“Whatever You Want”

 

This past July in Tehran, I went to see Tehran Has No More Pomegranates at Azadi Cinema, which was excellent.  As I walked out of the theater, I realized that my cellphone had dropped out of my pocket.  When I went back inside to find it, the ticket collector had me sit in the back of the theater while he went off in search of my phone.  Meanwhile, another movie had started.  It was called Whatever You Want.

In the opening scene, a mid-aged man in his 50s is driving a cab in the streets of Tehran.  A girl in skimpy hijab (with loudly-dyed blonde hair tucked under a scarf) hails the cab.  The cab stops.  Unexpectedly for us (and the driver), she takes the seat next to him, rather than the one in the back, as decorum dictates.

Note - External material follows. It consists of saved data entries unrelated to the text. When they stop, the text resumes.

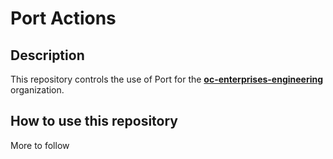 # Port Actions

## Description
This repository controls the use of Port for the [**oc-enterprises-engineering**](https://app.getport.io/organization/home) organization.

## How to use this repository
More to follow
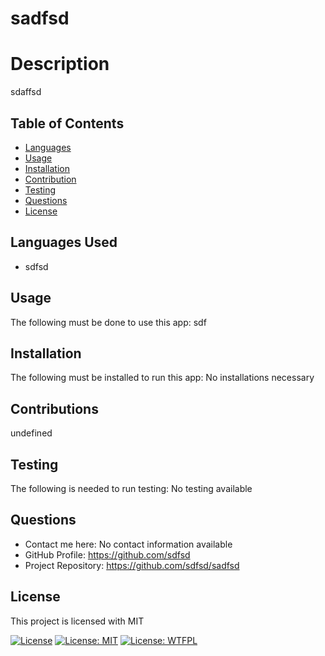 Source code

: # sadfsd
  

  # Description
  sdaffsd

  ## Table of Contents

  * [Languages](#Languages)
  * [Usage](#Usage)
  * [Installation](#Installation)
  * [Contribution](#Contributions)
  * [Testing](#Testing)
  * [Questions](#Questions)
  * [License](#License)

  ## Languages Used
  * sdfsd


  ## Usage
  The following must be done to use this app: sdf

  ## Installation
  The following must be installed to run this app: No installations necessary

  ## Contributions
  undefined

  ## Testing
  The following is needed to run testing: No testing available

  ## Questions
  * Contact me here: No contact information available
  * GitHub Profile: https://github.com/sdfsd
  * Project Repository: https://github.com/sdfsd/sadfsd

  ## License
  This project is licensed with MIT
  
  [![License](https://img.shields.io/badge/License-Apache_2.0-blue.svg)](https://opensource.org/licenses/Apache-2.0)
  [![License: MIT](https://img.shields.io/badge/License-MIT-yellow.svg)](https://opensource.org/licenses/MIT)
  [![License: WTFPL](https://img.shields.io/badge/License-WTFPL-brightgreen.svg)](http://www.wtfpl.net/about/)

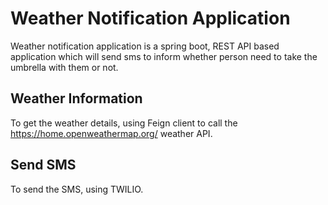 # Weather Notification Application

Weather notification application is a spring boot, REST API based application which will send sms to inform whether person need to take the umbrella with them or not.

## Weather Information

To get the weather details, using Feign client to call the https://home.openweathermap.org/ weather API.

## Send SMS

To send the SMS, using TWILIO.

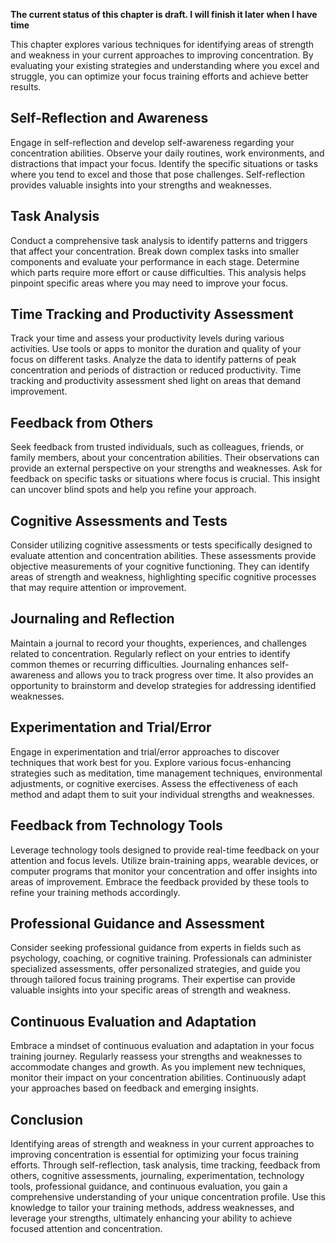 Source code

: **The current status of this chapter is draft. I will finish it later when I have time**

This chapter explores various techniques for identifying areas of strength and weakness in your current approaches to improving concentration. By evaluating your existing strategies and understanding where you excel and struggle, you can optimize your focus training efforts and achieve better results.

Self-Reflection and Awareness
-----------------------------

Engage in self-reflection and develop self-awareness regarding your concentration abilities. Observe your daily routines, work environments, and distractions that impact your focus. Identify the specific situations or tasks where you tend to excel and those that pose challenges. Self-reflection provides valuable insights into your strengths and weaknesses.

Task Analysis
-------------

Conduct a comprehensive task analysis to identify patterns and triggers that affect your concentration. Break down complex tasks into smaller components and evaluate your performance in each stage. Determine which parts require more effort or cause difficulties. This analysis helps pinpoint specific areas where you may need to improve your focus.

Time Tracking and Productivity Assessment
-----------------------------------------

Track your time and assess your productivity levels during various activities. Use tools or apps to monitor the duration and quality of your focus on different tasks. Analyze the data to identify patterns of peak concentration and periods of distraction or reduced productivity. Time tracking and productivity assessment shed light on areas that demand improvement.

Feedback from Others
--------------------

Seek feedback from trusted individuals, such as colleagues, friends, or family members, about your concentration abilities. Their observations can provide an external perspective on your strengths and weaknesses. Ask for feedback on specific tasks or situations where focus is crucial. This insight can uncover blind spots and help you refine your approach.

Cognitive Assessments and Tests
-------------------------------

Consider utilizing cognitive assessments or tests specifically designed to evaluate attention and concentration abilities. These assessments provide objective measurements of your cognitive functioning. They can identify areas of strength and weakness, highlighting specific cognitive processes that may require attention or improvement.

Journaling and Reflection
-------------------------

Maintain a journal to record your thoughts, experiences, and challenges related to concentration. Regularly reflect on your entries to identify common themes or recurring difficulties. Journaling enhances self-awareness and allows you to track progress over time. It also provides an opportunity to brainstorm and develop strategies for addressing identified weaknesses.

Experimentation and Trial/Error
-------------------------------

Engage in experimentation and trial/error approaches to discover techniques that work best for you. Explore various focus-enhancing strategies such as meditation, time management techniques, environmental adjustments, or cognitive exercises. Assess the effectiveness of each method and adapt them to suit your individual strengths and weaknesses.

Feedback from Technology Tools
------------------------------

Leverage technology tools designed to provide real-time feedback on your attention and focus levels. Utilize brain-training apps, wearable devices, or computer programs that monitor your concentration and offer insights into areas of improvement. Embrace the feedback provided by these tools to refine your training methods accordingly.

Professional Guidance and Assessment
------------------------------------

Consider seeking professional guidance from experts in fields such as psychology, coaching, or cognitive training. Professionals can administer specialized assessments, offer personalized strategies, and guide you through tailored focus training programs. Their expertise can provide valuable insights into your specific areas of strength and weakness.

Continuous Evaluation and Adaptation
------------------------------------

Embrace a mindset of continuous evaluation and adaptation in your focus training journey. Regularly reassess your strengths and weaknesses to accommodate changes and growth. As you implement new techniques, monitor their impact on your concentration abilities. Continuously adapt your approaches based on feedback and emerging insights.

Conclusion
----------

Identifying areas of strength and weakness in your current approaches to improving concentration is essential for optimizing your focus training efforts. Through self-reflection, task analysis, time tracking, feedback from others, cognitive assessments, journaling, experimentation, technology tools, professional guidance, and continuous evaluation, you gain a comprehensive understanding of your unique concentration profile. Use this knowledge to tailor your training methods, address weaknesses, and leverage your strengths, ultimately enhancing your ability to achieve focused attention and concentration.
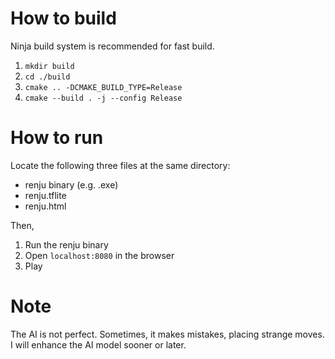 # How to build  
Ninja build system is recommended for fast build.
1. ``mkdir build``
2. ``cd ./build``
3. ``cmake .. -DCMAKE_BUILD_TYPE=Release``
4. ``cmake --build . -j --config Release``


# How to run  
Locate the following three files at the same directory:
* renju binary (e.g. .exe)
* renju.tflite
* renju.html

Then,

1. Run the renju binary
2. Open ``localhost:8080`` in the browser
3. Play


# Note  
The AI is not perfect. Sometimes, it makes mistakes, placing strange moves.  
I will enhance the AI model sooner or later.
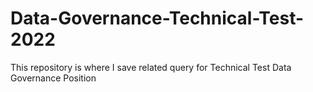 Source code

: # Data-Governance-Technical-Test-2022
 This repository is where I save related query for Technical Test Data Governance Position
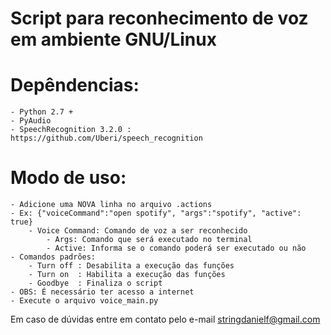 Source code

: # Script para reconhecimento de voz em ambiente GNU/Linux

# Depêndencias:
	- Python 2.7 +
	- PyAudio
  	- SpeechRecognition 3.2.0 : https://github.com/Uberi/speech_recognition

# Modo de uso:
 	- Adicione uma NOVA linha no arquivo .actions
 	- Ex: {"voiceCommand":"open spotify", "args":"spotify", "active": true}
 		- Voice Command: Comando de voz a ser reconhecido
    		- Args: Comando que será executado no terminal
    		- Active: Informa se o comando poderá ser executado ou não
	- Comandos padrões:
		- Turn off : Desabilita a execução das funções
		- Turn on  : Habilita a execução das funções
		- Goodbye  : Finaliza o script 
	- OBS: É necessário ter acesso a internet
	- Execute o arquivo voice_main.py

 Em caso de dúvidas entre em contato pelo e-mail stringdanielf@gmail.com
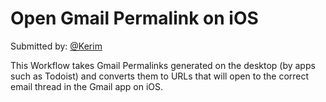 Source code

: # Open Gmail Permalink on iOS

Submitted by: [@Kerim](https://twitter.com/Kerim)

This Workflow takes Gmail Permalinks generated on the desktop (by apps such as Todoist) and converts them to URLs that will open to the correct email thread in the Gmail app on iOS. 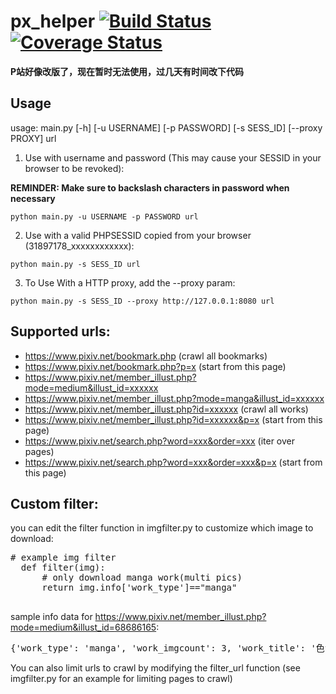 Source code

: # px_helper [![Build Status](https://travis-ci.org/eternal-flame-AD/px_helper.svg?branch=master)](https://travis-ci.org/eternal-flame-AD/px_helper) [![Coverage Status](https://coveralls.io/repos/github/eternal-flame-AD/px_helper/badge.svg?branch=master)](https://coveralls.io/github/eternal-flame-AD/px_helper?branch=master)

**P站好像改版了，现在暂时无法使用，过几天有时间改下代码**

## Usage
usage: main.py [-h] [-u USERNAME] [-p PASSWORD] [-s SESS_ID] [--proxy PROXY] url

1. Use with username and password (This may cause your SESSID in your browser to be revoked):
  
  **REMINDER: Make sure to backslash characters in password when necessary**
  
  `python main.py -u USERNAME -p PASSWORD url`

2. Use with a valid PHPSESSID copied from your browser (31897178_xxxxxxxxxxxx):
  
  `python main.py -s SESS_ID url`

3. To Use With a HTTP proxy, add the --proxy param:
  
  `python main.py -s SESS_ID --proxy http://127.0.0.1:8080 url`

## Supported urls:
  - https://www.pixiv.net/bookmark.php (crawl all bookmarks)
  - https://www.pixiv.net/bookmark.php?p=x (start from this page)
  - https://www.pixiv.net/member_illust.php?mode=medium&illust_id=xxxxxx
  - https://www.pixiv.net/member_illust.php?mode=manga&illust_id=xxxxxx
  - https://www.pixiv.net/member_illust.php?id=xxxxxx (crawl all works)
  - https://www.pixiv.net/member_illust.php?id=xxxxxx&p=x (start from this page)
  - https://www.pixiv.net/search.php?word=xxx&order=xxx (iter over pages)
  - https://www.pixiv.net/search.php?word=xxx&order=xxx&p=x (start from this page)

## Custom filter:
  you can edit the filter function in imgfilter.py to customize which image to download:
  
  <pre># example img filter
  def filter(img):
      # only download manga work(multi pics)
      return img.info['work_type']=="manga"
  </pre>
  sample info data for https://www.pixiv.net/member_illust.php?mode=medium&illust_id=68686165:
  <pre>
{'work_type': 'manga', 'work_imgcount': 3, 'work_title': '色がケンカしない方法', 'work_subtitle': '色がケンカしない方法をご質問をいただいたので、自己流ではありますが、解説しました。', 'work_time': '2018-05-10T16:07:35+00:00', 'work_id': '68686165', 'work_resolution': '900x635', 'height': 635, 'width': 900, 'author_id': '811927', 'author_nick': '村カルキ', 'author_info': {'Nickname': '村カルキ', 'Website': 'http://mura73424033.jimdo.com/', 'Gender': 'Female', 'Location': 'Chiba, Japan    ', 'Occupation': 'Seeking employment', 'Twitter': '\n                                            murakaruki\n                                    ', 'Self introduction': '■絵のお仕事募集しております。ご依頼、御用の際はHPに記載されているメールアドレスからお気軽にご連絡ください。（HP）http://mura73424033.jimdo.com/■絵を描くのと寝るのとゲームが好きです。創作とか企画物（PF）中心にその時好きな版権作品などのイラストを描いてます。好きなものを好きなだけ描いてますので固定ジャンルはありません。■イラストの転載許可に関しまして自分で管理できなくなる可能性がございますので、お問い合わせいただきましても許可はできないです。また、転載に関してのメッセージにもお答えはできません。■コメントやブックマーク、評価本当にありがとうございます！とても励みになります。全て大切に拝見させていただいております。コメントに関してはお返事できないことが多く申し訳ございません。■特に今後もマイピク限定公開にする予定の絵などもないのでマイピクは募集しておりません。基本的には友人、知人のみとさせていただいております。よろしくお願いします！◇仕事履歴◇【書籍】◆「シャバの『普通』は難しい」（エンターブレイン様）【中村颯希先生著】◆「銃魔大戦－怠謀連理－」（ＫＡＤＯＫＡＷＡ様）【カルロ・ゼン先生著】◆「無能と呼ばれた俺、４つの力を得る１～２」（オーバーラップ様）【松村道彦先生著】◆「クロの戦記」（オーバーラップ様）【サイトウアユム先生著】◆「異世界に転生したので日本式城郭をつくってみた。」（一二三書房様）【リューク先生著】◆「塗り事典BOYS」（NextCreator編集部様）CLIPSTUDIOPROメイキングイラスト＋解説◆「和装・洋装の描き方」（朝日新聞出版様）洋装の描き方のイラストカットを一部担当【TCG】◆「Lecee Overture Ver.Fate/Grannd Order 2.0」（TYPE-MOON様）３点◆「ラクエンロジック」（ブシロード様）３点【ソーシャルゲーム】◆「PSO2es」（株式会社セガ様）キャラクターイラスト7点◆「エンドライド」（株式会社サイバーエージェント様）イメージボード２点、背景６点◆「OZ Chrono Chronicle」（DMM GAMES様）キャラクターイラスト２セット◆「グランスフィア」（シリコンスタジオ様）カードイラスト多数◆「Ｒｅｖｏｌｖｅ」（株式会社ysy様）カードイラスト2点【その他】◆「Drawimg with Wacom」（株式会社ワコム様）イラスト制作動画＋インタビュー◆「BoCO株式会社2018年カレンダー」（BoCo株式会社様）カレンダーイラスト３、４月担当'}, 'view-count': 15040, 'like-count': 1057, 'bookmark-count': 1527, 'bookmarked': True, 'cover_url': 'https://i.pximg.net/img-original/img/2018/05/11/01/07/35/68686165_p0.jpg', 'referer': 'https://www.pixiv.net/member_illust.php?mode=medium&illust_id=68686165&lang=en', 'tags': ['メイキング'], 'manga_seq': 0, 'url': 'https://i.pximg.net/img-master/img/2018/05/11/01/07/35/68686165_p0_master1200.jpg'}
</pre>
  
  You can also limit urls to crawl by modifying the filter_url function (see imgfilter.py for an example for limiting pages to crawl)
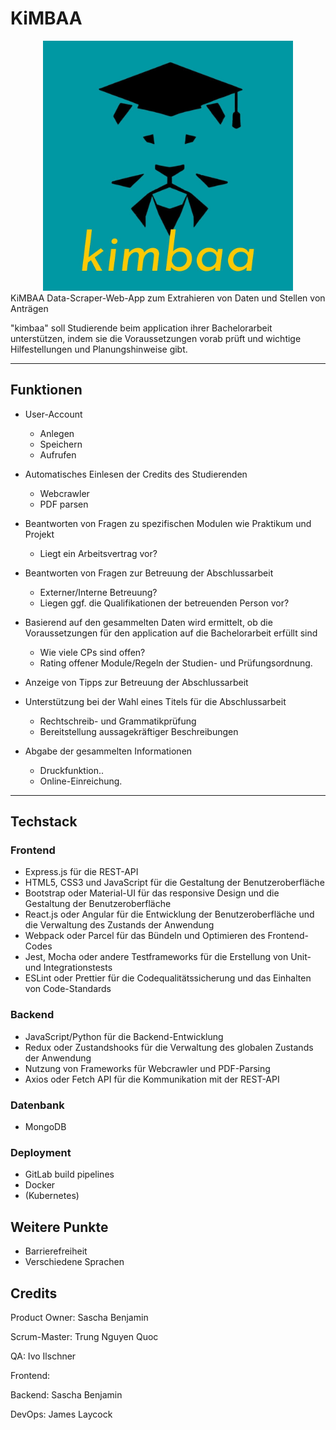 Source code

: # KiMBAA

<div style="text-align: center">
    <img src="/res/kimbaa_logo.jpg" alt="kimbaa_logo" width="400">
</div>
KiMBAA Data-Scraper-Web-App zum Extrahieren von Daten und Stellen von Anträgen


"kimbaa" soll Studierende beim application ihrer Bachelorarbeit unterstützen, indem sie die Voraussetzungen vorab prüft und wichtige Hilfestellungen und Planungshinweise gibt.

---

## Funktionen

- User-Account
    - Anlegen
    - Speichern
    - Aufrufen

- Automatisches Einlesen der Credits des Studierenden
    - Webcrawler
    - PDF parsen

- Beantworten von Fragen zu spezifischen Modulen wie Praktikum und Projekt
    - Liegt ein Arbeitsvertrag vor?
- Beantworten von Fragen zur Betreuung der Abschlussarbeit
    - Externer/Interne Betreuung?
    - Liegen ggf. die Qualifikationen der betreuenden Person vor?

- Basierend auf den gesammelten Daten wird ermittelt, ob die Voraussetzungen für den application auf die Bachelorarbeit erfüllt sind
    - Wie viele CPs sind offen?
    - Rating offener Module/Regeln der Studien- und Prüfungsordnung.

- Anzeige von Tipps zur Betreuung der Abschlussarbeit
- Unterstützung bei der Wahl eines Titels für die Abschlussarbeit
    - Rechtschreib- und Grammatikprüfung
    - Bereitstellung aussagekräftiger Beschreibungen

- Abgabe der gesammelten Informationen
    - Druckfunktion..
    - Online-Einreichung.

---

## Techstack

### Frontend

- Express.js für die REST-API
- HTML5, CSS3 und JavaScript für die Gestaltung der Benutzeroberfläche
- Bootstrap oder Material-UI für das responsive Design und die Gestaltung der Benutzeroberfläche
- React.js oder Angular für die Entwicklung der Benutzeroberfläche und die Verwaltung des Zustands der Anwendung
- Webpack oder Parcel für das Bündeln und Optimieren des Frontend-Codes
- Jest, Mocha oder andere Testframeworks für die Erstellung von Unit- und Integrationstests
- ESLint oder Prettier für die Codequalitätssicherung und das Einhalten von Code-Standards

### Backend

- JavaScript/Python für die Backend-Entwicklung
- Redux oder Zustandshooks für die Verwaltung des globalen Zustands der Anwendung
- Nutzung von Frameworks für Webcrawler und PDF-Parsing
- Axios oder Fetch API für die Kommunikation mit der REST-API

### Datenbank

- MongoDB

### Deployment

- GitLab build pipelines
- Docker
- (Kubernetes)


## Weitere Punkte

- Barrierefreiheit
- Verschiedene Sprachen


## Credits

Product Owner: Sascha Benjamin

Scrum-Master:  Trung Nguyen Quoc

QA: Ivo Ilschner

Frontend:

Backend: Sascha Benjamin

DevOps: James Laycock
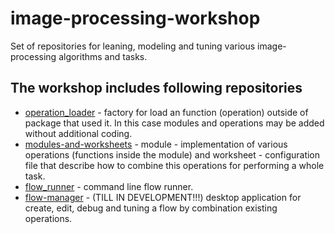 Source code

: # image-processing-workshop

Set of repositories for leaning, modeling and tuning various image-processing algorithms and tasks.  

## The workshop includes following repositories

- [operation_loader](https://github.com/ekarpovs/operation_loader) - factory for load an function (operation) outside of package that used it. In this case modules and operations may be added without additional coding.
- [modules-and-worksheets](https://github.com/ekarpovs/modules-and-worksheets) - module - implementation of various operations (functions inside the module) and worksheet - configuration file that describe how to combine this operations for performing a whole task.
- [flow_runner](https://github.com/ekarpovs/flow_runner) - command line flow runner.
- [flow-manager](https://github.com/ekarpovs/flow-manager) - (TILL IN DEVELOPMENT!!!) desktop application for create, edit, debug and tuning a flow by combination existing operations.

The man turns to her: “Where are you headed, Miss?”

“Wherever you wish to take me,” she replies coyly.

Whoa!  Hold it right here, I say to myself.  I am in Tehran and this is the year 2009.  Ershad, the Islamic Republic’s Ministry of Guidance and Culture, has never been so harsh on Iranian artists and writers in 20 years.  Yet here we are with this B-rate “comedy” so unbelievably explicitly insinuating sex and prostitution, and making it look fun too.  I brace myself.

The cab driver turns to the camera and gives the audience the sleaziest of winks.

The movie cuts to the next scene, indoors.  We are inside a small, not-regularly-inhabited but furnished and slightly messy apartment.  The door is opened and our couple walk in.  The man is holding two plastic bags full of chips, yogurt, soft drinks, pretzels — snacks conspicuously associated with drinking alcohol in Tehran.  He might as well have brought two bottles of Absolut Vodka with him.  (But then again, we all know they are in the fridge.)

He puts the bags on the kitchen table.

“Sorry for the mess,” the man says.  From this we are meant to construe that this is not our hero’s first time bringing blonde beauties to this apartment in the middle of a working day.  I am impressed.  We all should be.

The girl is not flustered at all.  “No worries, honey,” she says.

The man locks the apartment door and announces assertively but cautiously (if that kind of tone is possible, it is only possible in Farsi): “We are not going anywhere for the next 48 hours!”

“Only 48 hours?  Is that all?”

“No, my dear!  We will stay as long as you want.”  The sentence echoes the movie’s theme for the second time in five minutes.  Everything about this movie is loud, obnoxious, and obvious.

I am speechless.  I have never witnessed such a scene in a cinema of the Islamic Republic.  Never.  But even bigger surprises are to come.

The girl looks around and casually asks: “So which one’s your bedroom?”

The man is beside himself with joy.  Hardly able to contain his excitement, he points to somewhere outside the camera frame.  The girl turns around, looks at the man, gives the subtlest hint of a sniff and asks: “Honey, do you want to take a shower first?”

I cannot believe my eyes.  I look around and see families among the audience — children of all ages sitting next to their parents — hypnotized by the magic of the silver screen.  They are not even blinking.  I am reminded that Ershad is an all-or-nothing system.  Either everybody gets to watch the film, or no one can.  But what is it here in this movie that is supposed to entertain these children?  One wonders.

The girl shuts the door and exits the frame.  Meanwhile, the man has started getting naked in full view as if his life depends on taking a shower as quickly as possible.  Off go the jacket and the shirt on the sofa and the man exits the frame towards the bathroom.  We are left with a view of the sofa now receiving the man’s underwear.

At this point, the same coincidence that brought me back to this movie theater beckons me out.  I have my cellphone back and friends are waiting.  Outside, the even more exciting and forbidding streets of Tehran awaited.